A judge for Arizona’s Superior Court of Maricopa County [official website] on Wednesdaydismissed [ruling, PDF] a lawsuit alleging fraud and other grievances from the primary elections in Arizona for failure to state a claim for which relief can be granted. The plaintiff, John Brakey, alleged that the primary voting in Arizona was hampered with problems including a limited number of polling places, extended wait times and issues with the ballots. The plaintiff alleged that votes could have been tampered with and urged the court to order a new election. The court found that even with the evidence being taken as true, Brakey could not prove his allegations and meet the burden to prevent a dismissal:
Throughout the case, plaintiff conceded that he likely could not show that the allegations, if true, would have changed the outcome of the election. However, plaintiff also did not completely concede that point. Indeed, at the conclusion of the evidentiary hearing, after the testimony by Ms. Tunnell from MCED, plaintiff suggested that alleged fraud and misconduct might have changed the allocation of delegates to the national convention by congressional district based on the Arizona Democratic Party’s bylaws. However, even if adequately proven, it was not proof that it would have changed the outcome of the election itself.

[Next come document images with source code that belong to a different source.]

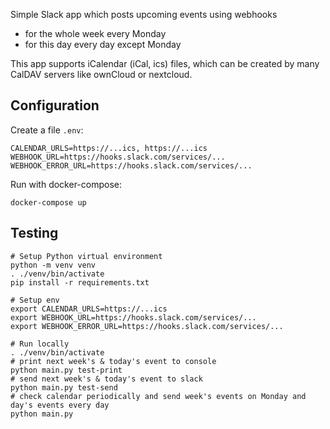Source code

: Simple Slack app which posts upcoming events using webhooks
* for the whole week every Monday
* for this day every day except Monday

This app supports iCalendar (iCal, ics) files, which can be created by many CalDAV servers like ownCloud or nextcloud.

## Configuration

Create a file `.env`:

```
CALENDAR_URLS=https://...ics, https://...ics
WEBHOOK_URL=https://hooks.slack.com/services/...
WEBHOOK_ERROR_URL=https://hooks.slack.com/services/...
```

Run with docker-compose:
```shell
docker-compose up
```

## Testing

```shell
# Setup Python virtual environment
python -m venv venv
. ./venv/bin/activate
pip install -r requirements.txt

# Setup env
export CALENDAR_URLS=https://...ics
export WEBHOOK_URL=https://hooks.slack.com/services/...
export WEBHOOK_ERROR_URL=https://hooks.slack.com/services/...

# Run locally
. ./venv/bin/activate
# print next week's & today's event to console
python main.py test-print
# send next week's & today's event to slack
python main.py test-send
# check calendar periodically and send week's events on Monday and day's events every day
python main.py
```

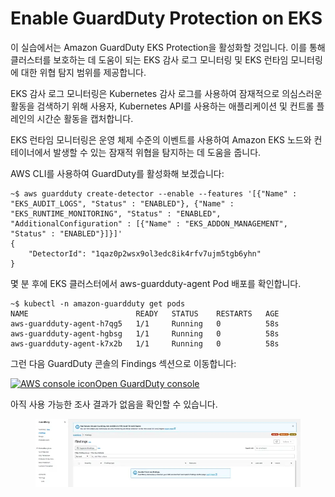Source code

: # Enable GuardDuty Protection on EKS

이 실습에서는 Amazon GuardDuty EKS Protection을 활성화할 것입니다. 이를 통해 클러스터를 보호하는 데 도움이 되는 EKS 감사 로그 모니터링 및 EKS 런타임 모니터링에 대한 위협 탐지 범위를 제공합니다.

EKS 감사 로그 모니터링은 Kubernetes 감사 로그를 사용하여 잠재적으로 의심스러운 활동을 검색하기 위해 사용자, Kubernetes API를 사용하는 애플리케이션 및 컨트롤 플레인의 시간순 활동을 캡처합니다.

EKS 런타임 모니터링은 운영 체제 수준의 이벤트를 사용하여 Amazon EKS 노드와 컨테이너에서 발생할 수 있는 잠재적 위협을 탐지하는 데 도움을 줍니다.

AWS CLI를 사용하여 GuardDuty를 활성화해 보겠습니다:

```
~$ aws guardduty create-detector --enable --features '[{"Name" : "EKS_AUDIT_LOGS", "Status" : "ENABLED"}, {"Name" : "EKS_RUNTIME_MONITORING", "Status" : "ENABLED", "AdditionalConfiguration" : [{"Name" : "EKS_ADDON_MANAGEMENT", "Status" : "ENABLED"}]}]'
{
    "DetectorId": "1qaz0p2wsx9ol3edc8ik4rfv7ujm5tgb6yhn"
}
```

몇 분 후에 EKS 클러스터에서 aws-guardduty-agent Pod 배포를 확인합니다.

```
~$ kubectl -n amazon-guardduty get pods
NAME                        READY   STATUS    RESTARTS   AGE
aws-guardduty-agent-h7qg5   1/1     Running   0          58s
aws-guardduty-agent-hgbsg   1/1     Running   0          58s
aws-guardduty-agent-k7x2b   1/1     Running   0          58s
```

그런 다음 GuardDuty 콘솔의 Findings 섹션으로 이동합니다:

[![AWS console icon](https://eksworkshop.com/img/services/guardduty.png)Open GuardDuty console](https://console.aws.amazon.com/guardduty/home#/findings?macros=current)

아직 사용 가능한 조사 결과가 없음을 확인할 수 있습니다.

<figure><img src="../../.gitbook/assets/image.png" alt=""><figcaption></figcaption></figure>

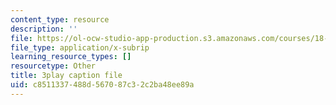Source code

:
 ```yaml
---
content_type: resource
description: ''
file: https://ol-ocw-studio-app-production.s3.amazonaws.com/courses/18-03sc-differential-equations-fall-2011/c8511337488d567087c32c2ba48ee89a_5av3kiejazQ.vtt
file_type: application/x-subrip
learning_resource_types: []
resourcetype: Other
title: 3play caption file
uid: c8511337-488d-5670-87c3-2c2ba48ee89a
---
```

Brakey does not plan to appeal [Arizona Republic report].
Issues with voting have plagued Arizona in recent months. The Supreme Court in April unanimously upheld [JURIST report] an Arizona commission’s decisions regarding the redistricting of voting districts in the state. The claim from Republicans in the state was that the reapportionment of votes resulted in a discriminatory distribution favoring the Democratic Party. In the same month the US Department of Justice notified [JURIST report] Maricopa County officials that it would investigate the issues voters in Arizona’s most populous county faced during the March 22 primary election.